Barking Up the Wrong Tree

By Terry C. Brown, PT, DPT

Recently I was traveling by air, which is something I do a lot of as your president. Flying is an experience that has gone from a luxury seat with concierge service to something short of a cattle car minus the electric prods. Nevertheless, this particular trip was greatly improved by a free upgrade to first class. As I settled into my new seat I was amazed that my pelvis did not have to deform when sitting down and my knees were actually free of patellar compression. Feeling quite smug, I began to watch the boarding passengers to determine who would share my row. Surely the way things were going it would be either the Dalai Lama or a Victoria’s Secret model. Lo and behold a middle-aged businessman sat down and I was returned to reality. He introduced himself and settled in as we prepared for takeoff.

“What is it you do?” he asked as we became airborne. I’m not sure about you, but this question always stops me momentarily as I consider the direction I should take. Should I be the “clinical” physical therapist and educate him on what we do, or the “president” and educate him on the value of private practice? As this particular trip was to DC to work on payment reform, I chose the “president” role. “Well, I am a physical therapist and happen to be the president of the Private Practice Section of APTA.” We proceeded to discuss my reason for traveling to DC as I explained payment reform as it related to physical therapy and our efforts to influence the Centers for Medicare & Medicaid (CMS). It was obvious that this gentleman was well versed in what I was talking about by the questions he asked and comments he made.

My turn: “What is it you do, sir?” I asked.

“I’m a health care economist based in DC, working for a think tank,” he replied. Now things got interesting!

We continued to talk, and I extolled the value of physical therapy and the difficulty we have in getting paid for what we do. He asked more questions about what evidence we had that supported our value. I gushed with data from the McMillian study, Low back pain (LBP) data, and the Iowa study, among others. “The issue,” I continued, “is that CMS doesn’t seem to be moved by our data; they just seem interested in cutting the cost of physical therapy without considering the overall cost of health care. Isn’t it obvious that savings would occur with increased utilization of physical therapy?”

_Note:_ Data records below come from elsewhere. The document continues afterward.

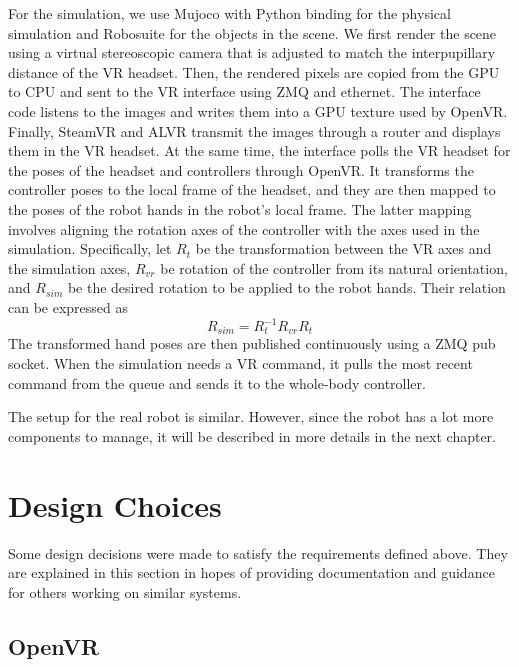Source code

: For the simulation, we use Mujoco with Python binding for the physical simulation and Robosuite \cite{zhu2022robosuite} for the objects in the scene. We first render the scene using a virtual stereoscopic camera that is adjusted to match the interpupillary distance of the VR headset. Then, the rendered pixels are copied from the GPU to CPU and sent to the VR interface using ZMQ and ethernet. The interface code listens to the images and writes them into a GPU texture used by OpenVR. Finally, SteamVR and ALVR transmit the images through a router and displays them in the VR headset. At the same time, the interface polls the VR headset for the poses of the headset and controllers through OpenVR. It transforms the controller poses to the local frame of the headset, and they are then mapped to the poses of the robot hands in the robot's local frame. The latter mapping involves aligning the rotation axes of the controller with the axes used in the simulation. Specifically, let $R_t$ be the transformation between the VR axes and the simulation axes, $R_{vr}$ be rotation of the controller from its natural orientation, and $R_{sim}$ be the desired rotation to be applied to the robot hands. Their relation can be expressed as 
$$
R_{sim} = R_t^{-1} R_{vr} R_t
$$
The transformed hand poses are then published continuously using a ZMQ pub socket. When the simulation needs a VR command, it pulls the most recent command from the queue and sends it to the whole-body controller. 

The setup for the real robot is similar. However, since the robot has a lot more components to manage, it will be described in more details in the next chapter.

\section{Design Choices}

Some design decisions were made to satisfy the requirements defined above. They are explained in this section in hopes of providing documentation and guidance for others working on similar systems.

\subsection{OpenVR}

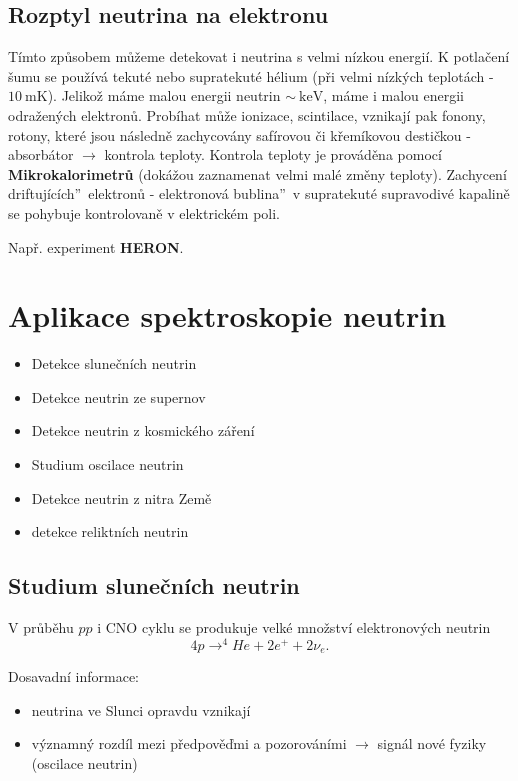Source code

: \documentclass[../../main.tex]{subfiles}
\begin{document}
\subsection{Rozptyl neutrina na elektronu}

Tímto způsobem můžeme detekovat i neutrina s velmi nízkou energií. K potlačení šumu se používá tekuté nebo supratekuté hélium (při velmi nízkých teplotách - $10 ~\mathrm{mK}$). Jelikož máme malou energii neutrin $\sim ~\mathrm{keV}$, máme i malou energii odražených elektronů. Probíhat může ionizace, scintilace, vznikají pak fonony, rotony, které jsou následně zachycovány safírovou či křemíkovou destičkou - absorbátor $\rightarrow$ kontrola teploty. Kontrola teploty je prováděna pomocí \textbf{Mikrokalorimetrů} (dokážou zaznamenat velmi malé změny teploty). Zachycení \quotedblbase driftujících\textquotedblright ~elektronů - \quotedblbase elektronová bublina\textquotedblright ~v supratekuté supravodivé kapalině se pohybuje kontrolovaně v elektrickém poli.

Např. experiment \textbf{HERON}.

\section{Aplikace spektroskopie neutrin}

\begin{itemize}
	\item Detekce slunečních neutrin
	\item Detekce neutrin ze supernov
	\item Detekce neutrin z kosmického záření
	\item Studium oscilace neutrin
	\item Detekce neutrin z nitra Země
	\item detekce reliktních neutrin
\end{itemize}

\subsection{Studium slunečních neutrin}

V průběhu $pp$ i CNO cyklu se produkuje velké množství elektronových neutrin
\begin{equation}
4p \rightarrow ^{4}He + 2 e^+ + 2 \nu_e.
\end{equation}

Dosavadní informace:
\begin{itemize}
	\item neutrina ve Slunci opravdu vznikají
	\item významný rozdíl mezi předpověďmi a pozorováními $\rightarrow$ signál nové fyziky (oscilace neutrin)
\end{itemize}
\end{document}
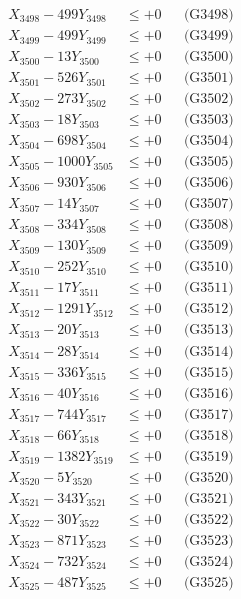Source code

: \documentclass[a4paper,10pt]{article}
\begin{document}
{\begin{align}
X_{3498} - 499Y_{3498} &\leq +0 && \text{(G3498)} \\
X_{3499} - 499Y_{3499} &\leq +0 && \text{(G3499)} \\
X_{3500} - 13Y_{3500} &\leq +0 && \text{(G3500)} \\
\allowbreak
X_{3501} - 526Y_{3501} &\leq +0 && \text{(G3501)} \\
X_{3502} - 273Y_{3502} &\leq +0 && \text{(G3502)} \\
X_{3503} - 18Y_{3503} &\leq +0 && \text{(G3503)} \\
X_{3504} - 698Y_{3504} &\leq +0 && \text{(G3504)} \\
X_{3505} - 1000Y_{3505} &\leq +0 && \text{(G3505)} \\
X_{3506} - 930Y_{3506} &\leq +0 && \text{(G3506)} \\
X_{3507} - 14Y_{3507} &\leq +0 && \text{(G3507)} \\
X_{3508} - 334Y_{3508} &\leq +0 && \text{(G3508)} \\
X_{3509} - 130Y_{3509} &\leq +0 && \text{(G3509)} \\
X_{3510} - 252Y_{3510} &\leq +0 && \text{(G3510)} \\
\allowbreak
X_{3511} - 17Y_{3511} &\leq +0 && \text{(G3511)} \\
X_{3512} - 1291Y_{3512} &\leq +0 && \text{(G3512)} \\
X_{3513} - 20Y_{3513} &\leq +0 && \text{(G3513)} \\
X_{3514} - 28Y_{3514} &\leq +0 && \text{(G3514)} \\
X_{3515} - 336Y_{3515} &\leq +0 && \text{(G3515)} \\
X_{3516} - 40Y_{3516} &\leq +0 && \text{(G3516)} \\
X_{3517} - 744Y_{3517} &\leq +0 && \text{(G3517)} \\
X_{3518} - 66Y_{3518} &\leq +0 && \text{(G3518)} \\
X_{3519} - 1382Y_{3519} &\leq +0 && \text{(G3519)} \\
X_{3520} - 5Y_{3520} &\leq +0 && \text{(G3520)} \\
\allowbreak
X_{3521} - 343Y_{3521} &\leq +0 && \text{(G3521)} \\
X_{3522} - 30Y_{3522} &\leq +0 && \text{(G3522)} \\
X_{3523} - 871Y_{3523} &\leq +0 && \text{(G3523)} \\
X_{3524} - 732Y_{3524} &\leq +0 && \text{(G3524)} \\
X_{3525} - 487Y_{3525} &\leq +0 && \text{(G3525)} \\

\end{align}}
\end{document}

Smiling, he replied,” You’re barking up the wrong tree.”

Yes, colleagues, we are working with CMS and doing everything we can to offset cuts to reimbursement and educate them on our value. Unfortunately, my airplane friend is correct; this tree is tall and the odds of our bark being heard are minimal. As we continued to talk, we both agreed that the private payer market is where the impact must be made, as that market is receptive to change and open to initiatives that reduce risk and save downstream costs.

This is the direction in which the Private Practice Section (PPS) board of directors and the Payment Policy Committee are moving, looking at bold initiatives to demonstrate our value proposition to those decision makers in the industry. We realize that payment is a regional concern, and we must package a product that can be driven by you our members with the support of PPS and the versatility to adapt to all markets. Quality tools are already available addressing a Comprehensive Care for Joint Replacement (CJR) Collaboration Agreement as well as a model participating provider contract for private practices. Continuing efforts will bring more valuable tools in the near future. Working together as PPS, we will be a force that communicates our value in today’s health care system.